◆ Records shown:
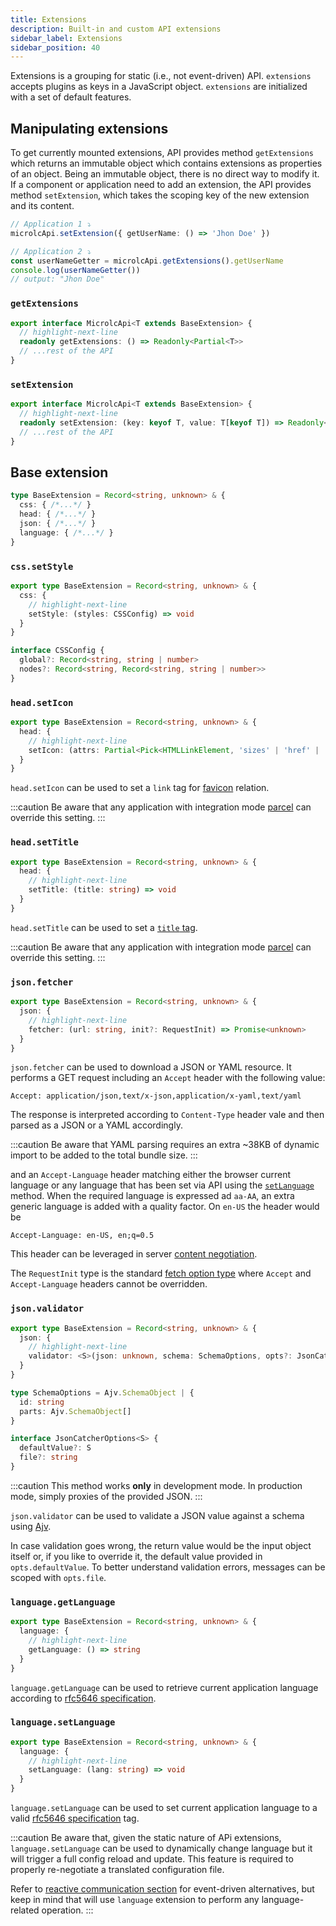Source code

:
 ```yaml
---
title: Extensions
description: Built-in and custom API extensions
sidebar_label: Extensions
sidebar_position: 40
---
```


Extensions is a grouping for static (i.e., not event-driven) API. `extensions` accepts plugins as keys in a JavaScript
object. `extensions` are initialized with a set of default features.

## Manipulating extensions

To get currently mounted extensions, API provides method `getExtensions` which returns an immutable object which
contains extensions as properties of an object. Being an immutable object, there is no direct way to modify it. If
a component or application need to add an extension, the API provides method `setExtension`, which takes the scoping
key of the new extension and its content.

```typescript
// Application 1 ⤵
microlcApi.setExtension({ getUserName: () => 'Jhon Doe' })

// Application 2 ⤵
const userNameGetter = microlcApi.getExtensions().getUserName
console.log(userNameGetter())
// output: "Jhon Doe"
```

### `getExtensions`

```typescript
export interface MicrolcApi<T extends BaseExtension> {
  // highlight-next-line
  readonly getExtensions: () => Readonly<Partial<T>>
  // ...rest of the API
}
```

### `setExtension`

```typescript
export interface MicrolcApi<T extends BaseExtension> {
  // highlight-next-line
  readonly setExtension: (key: keyof T, value: T[keyof T]) => Readonly<T>
  // ...rest of the API
}
```

## Base extension

```typescript
type BaseExtension = Record<string, unknown> & {
  css: { /*...*/ }
  head: { /*...*/ }
  json: { /*...*/ }
  language: { /*...*/ }
}
```

### `css.setStyle`

```typescript
export type BaseExtension = Record<string, unknown> & {
  css: {
    // highlight-next-line
    setStyle: (styles: CSSConfig) => void
  }
}

interface CSSConfig {
  global?: Record<string, string | number>
  nodes?: Record<string, Record<string, string | number>>
}
```

<!-- Wait for docs/guides/style to be completed -->

### `head.setIcon`

```typescript
export type BaseExtension = Record<string, unknown> & {
  head: {
    // highlight-next-line
    setIcon: (attrs: Partial<Pick<HTMLLinkElement, 'sizes' | 'href' | 'type'>>) => void
  }
}
```

`head.setIcon` can be used to set a `link` tag for [favicon](https://developer.mozilla.org/en-US/docs/Glossary/Favicon)
relation.

:::caution
Be aware that any application with integration mode [parcel](../../docs/guides/applications/parcels) can override this 
setting.
:::

### `head.setTitle`

```typescript
export type BaseExtension = Record<string, unknown> & {
  head: {
    // highlight-next-line
    setTitle: (title: string) => void
  }
}
```

`head.setTitle` can be used to set a [`title` tag](https://developer.mozilla.org/en-US/docs/Web/HTML/Element/title).

:::caution
Be aware that any application with integration mode [parcel](../../docs/guides/applications/parcels) can override this
setting.
:::

### `json.fetcher`

```typescript
export type BaseExtension = Record<string, unknown> & {
  json: {
    // highlight-next-line
    fetcher: (url: string, init?: RequestInit) => Promise<unknown>
  }
}
```

`json.fetcher` can be used to download a JSON or YAML resource. It performs a GET request including an `Accept` header
with the following value:

```text
Accept: application/json,text/x-json,application/x-yaml,text/yaml
```

The response is interpreted according to `Content-Type` header vale and then parsed as a JSON or a YAML accordingly.

:::caution
Be aware that YAML parsing requires an extra ~38KB of dynamic import to be added to the total bundle size.
:::

and an `Accept-Language` header matching either the browser current language or any language that has been set via 
<micro-lc></micro-lc> API using the [`setLanguage`](#languagesetlanguage) method. When the required language is 
expressed ad `aa-AA`, an extra generic language is added with a quality factor. On `en-US` the header would be

```text
Accept-Language: en-US, en;q=0.5
```

This header can be leveraged in server [content negotiation](https://developer.mozilla.org/en-US/docs/Web/HTTP/Content_negotiation).

The `RequestInit` type is the standard [fetch option type](https://github.com/microsoft/TypeScript/blob/main/lib/lib.dom.d.ts#L1534) where
`Accept` and `Accept-Language` headers cannot be overridden.

### `json.validator`

```typescript
export type BaseExtension = Record<string, unknown> & {
  json: {
    // highlight-next-line
    validator: <S>(json: unknown, schema: SchemaOptions, opts?: JsonCatcherOptions<S>) => Promise<S>
  }
}

type SchemaOptions = Ajv.SchemaObject | {
  id: string
  parts: Ajv.SchemaObject[]
}

interface JsonCatcherOptions<S> {
  defaultValue?: S
  file?: string
}
```

:::caution
This method works **only** in development mode. In production mode, simply proxies of the provided JSON.
:::

`json.validator` can be used to validate a JSON value against a schema using [Ajv](https://ajv.js.org/).

In case validation goes wrong, the return value would be the input object itself or, if you like to override it, the
default value provided in `opts.defaultValue`. To better understand validation errors, messages can be scoped with 
`opts.file`.

### `language.getLanguage`

```typescript
export type BaseExtension = Record<string, unknown> & {
  language: {
    // highlight-next-line
    getLanguage: () => string
  }
}
```

`language.getLanguage` can be used to retrieve current application language according to 
[rfc5646 specification](https://datatracker.ietf.org/doc/html/rfc5646). 

### `language.setLanguage`

```typescript
export type BaseExtension = Record<string, unknown> & {
  language: {
    // highlight-next-line
    setLanguage: (lang: string) => void
  }
}
```

`language.setLanguage` can be used to set current application language to a valid
[rfc5646 specification](https://datatracker.ietf.org/doc/html/rfc5646) tag.

:::caution
Be aware that, given the static nature of <micro-lc></micro-lc> APi extensions, `language.setLanguage` can be used
to dynamically change language but it will trigger a full <micro-lc></micro-lc> config reload and update. This feature
is required to properly re-negotiate a translated configuration file.

Refer to [reactive communication section](reactive-communication) for event-driven alternatives, but keep in mind
that <micro-lc></micro-lc> will use `language` extension to perform any language-related operation. 
:::
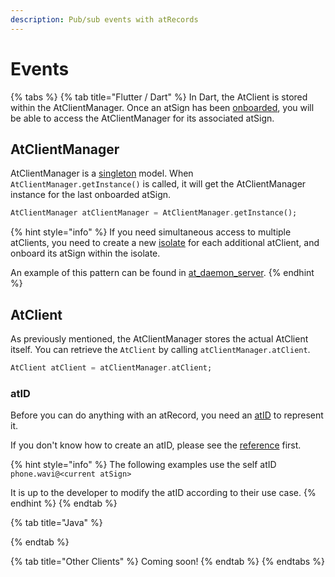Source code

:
 ```yaml
---
description: Pub/sub events with atRecords
---
```


# Events

{% tabs %}
{% tab title="Flutter / Dart" %}
In Dart, the AtClient is stored within the AtClientManager. Once an atSign has been [onboarded](onboarding.md), you will be able to access the AtClientManager for its associated atSign.

## AtClientManager

AtClientManager is a [singleton](https://en.wikipedia.org/wiki/Singleton\_pattern) model. When `AtClientManager.getInstance()` is called, it will get the AtClientManager instance for the last onboarded atSign.

```dart
AtClientManager atClientManager = AtClientManager.getInstance();
```

{% hint style="info" %}
If you need simultaneous access to multiple atClients, you need to create a new [isolate](https://dart.dev/language/concurrency#how-isolates-work) for each additional atClient, and onboard its atSign within the isolate.&#x20;

An example of this pattern can be found in [at\_daemon\_server](https://github.com/atsign-foundation/at\_services/tree/trunk/packages/at\_daemon\_server/lib/src/server).
{% endhint %}

## AtClient

As previously mentioned, the AtClientManager stores the actual AtClient itself. You can retrieve the `AtClient` by calling `atClientManager.atClient`.

```dart
AtClient atClient = atClientManager.atClient;
```

### atID

Before you can do anything with an atRecord, you need an [atID](../core/atrecord.md#atidentifier) to represent it.

If you don't know how to create an atID, please see the [reference](atid-reference.md) first.

{% hint style="info" %}
The following examples use the self atID `phone.wavi@<current atSign>`

It is up to the developer to modify the atID according to their use case.
{% endhint %}
{% endtab %}

{% tab title="Java" %}

{% endtab %}

{% tab title="Other Clients" %}
Coming soon!
{% endtab %}
{% endtabs %}
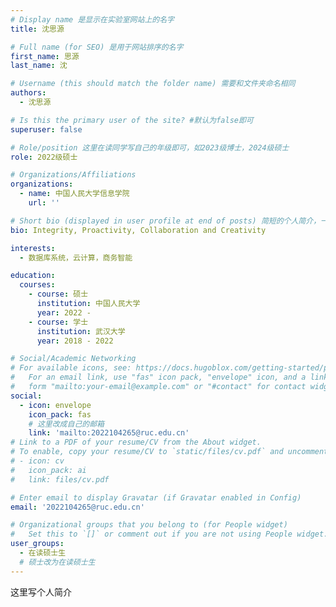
 ```yaml
---
# Display name 是显示在实验室网站上的名字
title: 沈思源

# Full name (for SEO) 是用于网站排序的名字
first_name: 思源
last_name: 沈

# Username (this should match the folder name) 需要和文件夹命名相同
authors:
  - 沈思源

# Is this the primary user of the site? #默认为false即可
superuser: false

# Role/position 这里在读同学写自己的年级即可，如2023级博士，2024级硕士
role: 2022级硕士

# Organizations/Affiliations
organizations:
  - name: 中国人民大学信息学院
    url: ''

# Short bio (displayed in user profile at end of posts) 简短的个人简介，一两句话即可
bio: Integrity, Proactivity, Collaboration and Creativity

interests:
  - 数据库系统，云计算，商务智能

education:
  courses:
    - course: 硕士
      institution: 中国人民大学
      year: 2022 - 
    - course: 学士
      institution: 武汉大学
      year: 2018 - 2022

# Social/Academic Networking
# For available icons, see: https://docs.hugoblox.com/getting-started/page-builder/#icons
#   For an email link, use "fas" icon pack, "envelope" icon, and a link in the
#   form "mailto:your-email@example.com" or "#contact" for contact widget.
social:
  - icon: envelope
    icon_pack: fas
    # 这里改成自己的邮箱
    link: 'mailto:2022104265@ruc.edu.cn'
# Link to a PDF of your resume/CV from the About widget.
# To enable, copy your resume/CV to `static/files/cv.pdf` and uncomment the lines below.
# - icon: cv
#   icon_pack: ai
#   link: files/cv.pdf

# Enter email to display Gravatar (if Gravatar enabled in Config)
email: '2022104265@ruc.edu.cn'

# Organizational groups that you belong to (for People widget)
#   Set this to `[]` or comment out if you are not using People widget.
user_groups:
  - 在读硕士生
  # 硕士改为在读硕士生
---
```


这里写个人简介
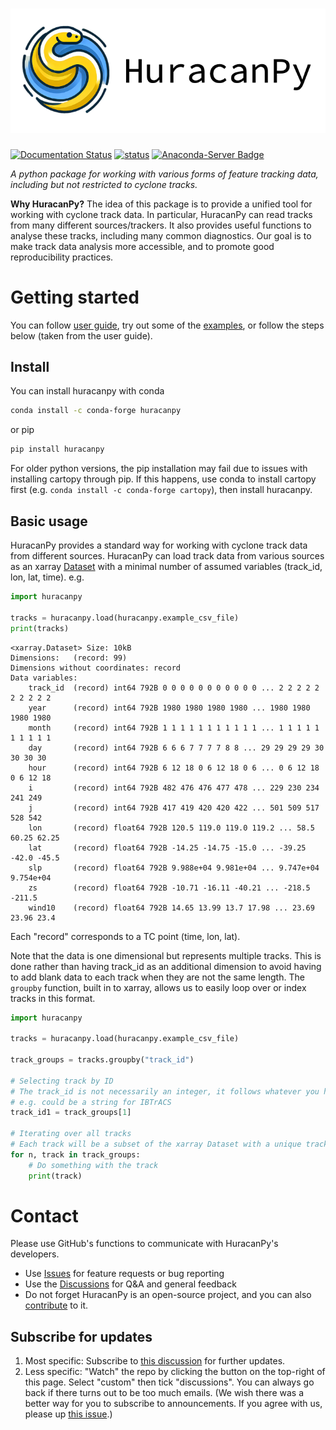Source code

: # [![HuracanPy logo, a yellow and blue python spiralling as a cyclone.](docs/images/logo/logo-with-name/Slide1.png)](https://huracanpy.readthedocs.io/en/latest/)

[![Documentation Status](https://readthedocs.org/projects/huracanpy/badge/?version=latest)](https://huracanpy.readthedocs.io/en/latest/?badge=latest)
[![status](https://joss.theoj.org/papers/bb15b667a6306bcd0383d06d3b788cb6/status.svg)](https://joss.theoj.org/papers/bb15b667a6306bcd0383d06d3b788cb6)
[![Anaconda-Server Badge](https://anaconda.org/conda-forge/huracanpy/badges/version.svg)](https://anaconda.org/conda-forge/huracanpy)

*A python package for working with various forms of feature tracking data, including but not restricted to cyclone tracks.*

**Why HuracanPy?**
The idea of this package is to provide a unified tool for working with cyclone track data. 
In particular, HuracanPy can read tracks from many different sources/trackers. 
It also provides useful functions to analyse these tracks, including many common diagnostics.
Our goal is to make track data analysis more accessible, and to promote good reproducibility practices.


# Getting started
You can follow [user guide](https://huracanpy.readthedocs.io/en/latest/user_guide/index.html), try out some of the [examples](https://huracanpy.readthedocs.io/en/latest/examples/index.html), or follow the steps below (taken from the user guide).

## Install
You can install huracanpy with conda
```bash
conda install -c conda-forge huracanpy
```
or pip
```bash
pip install huracanpy
```
For older python versions, the pip installation may fail due to issues with installing cartopy through pip. If this happens, use conda to install cartopy first (e.g. ``conda install -c conda-forge cartopy``), then install huracanpy.

## Basic usage
HuracanPy provides a standard way for working with cyclone track data from different sources.
HuracanPy can load track data from various sources as an xarray [Dataset](https://docs.xarray.dev/en/stable/generated/xarray.Dataset.html) with a minimal number of assumed variables (track_id, lon, lat, time). e.g. 
```python
import huracanpy

tracks = huracanpy.load(huracanpy.example_csv_file)
print(tracks)
```

```
<xarray.Dataset> Size: 10kB
Dimensions:   (record: 99)
Dimensions without coordinates: record
Data variables:
    track_id  (record) int64 792B 0 0 0 0 0 0 0 0 0 0 0 ... 2 2 2 2 2 2 2 2 2 2
    year      (record) int64 792B 1980 1980 1980 1980 ... 1980 1980 1980 1980
    month     (record) int64 792B 1 1 1 1 1 1 1 1 1 1 1 ... 1 1 1 1 1 1 1 1 1 1
    day       (record) int64 792B 6 6 6 7 7 7 7 8 8 ... 29 29 29 29 30 30 30 30
    hour      (record) int64 792B 6 12 18 0 6 12 18 0 6 ... 0 6 12 18 0 6 12 18
    i         (record) int64 792B 482 476 476 477 478 ... 229 230 234 241 249
    j         (record) int64 792B 417 419 420 420 422 ... 501 509 517 528 542
    lon       (record) float64 792B 120.5 119.0 119.0 119.2 ... 58.5 60.25 62.25
    lat       (record) float64 792B -14.25 -14.75 -15.0 ... -39.25 -42.0 -45.5
    slp       (record) float64 792B 9.988e+04 9.981e+04 ... 9.747e+04 9.754e+04
    zs        (record) float64 792B -10.71 -16.11 -40.21 ... -218.5 -211.5
    wind10    (record) float64 792B 14.65 13.99 13.7 17.98 ... 23.69 23.96 23.4
```
Each "record" corresponds to a TC point (time, lon, lat).

Note that the data is one dimensional but represents multiple tracks.
This is done rather than having track_id as an additional dimension to avoid having to add blank data to each track when they are not the same length.
The `groupby` function, built in to xarray, allows us to easily loop over or index tracks in this format.
```python
import huracanpy

tracks = huracanpy.load(huracanpy.example_csv_file)

track_groups = tracks.groupby("track_id")

# Selecting track by ID
# The track_id is not necessarily an integer, it follows whatever you have loaded
# e.g. could be a string for IBTrACS
track_id1 = track_groups[1]

# Iterating over all tracks
# Each track will be a subset of the xarray Dataset with a unique track_id
for n, track in track_groups:
    # Do something with the track
    print(track)
```


# Contact
Please use GitHub's functions to communicate with HuracanPy's developers.
- Use [Issues](https://github.com/Huracan-project/huracanpy/issues) for feature requests or bug reporting
- Use the [Discussions](https://github.com/Huracan-project/huracanpy/discussions) for Q&A and general feedback 
- Do not forget HuracanPy is an open-source project, and you can also [contribute](https://huracanpy.readthedocs.io/en/latest/dev_guide/index.html) to it. 

## Subscribe for updates
1. Most specific: Subscribe to [this discussion](https://github.com/Huracan-project/huracanpy/discussions/57) for further updates.
2. Less specific: "Watch" the repo by clicking the button on the top-right of this page. Select "custom" then tick "discussions". You can always go back if there turns out to be too much emails. 
(We wish there was a better way for you to subscribe to announcements. If you agree with us, please up [this issue](https://github.com/orgs/community/discussions/3951).)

◆ Problem details: Locate the lines above that contain "immutable" and copy them.

◆ Problem solution:
To get currently mounted extensions, API provides method `getExtensions` which returns an immutable object which
contains extensions as properties of an object. Being an immutable object, there is no direct way to modify it. If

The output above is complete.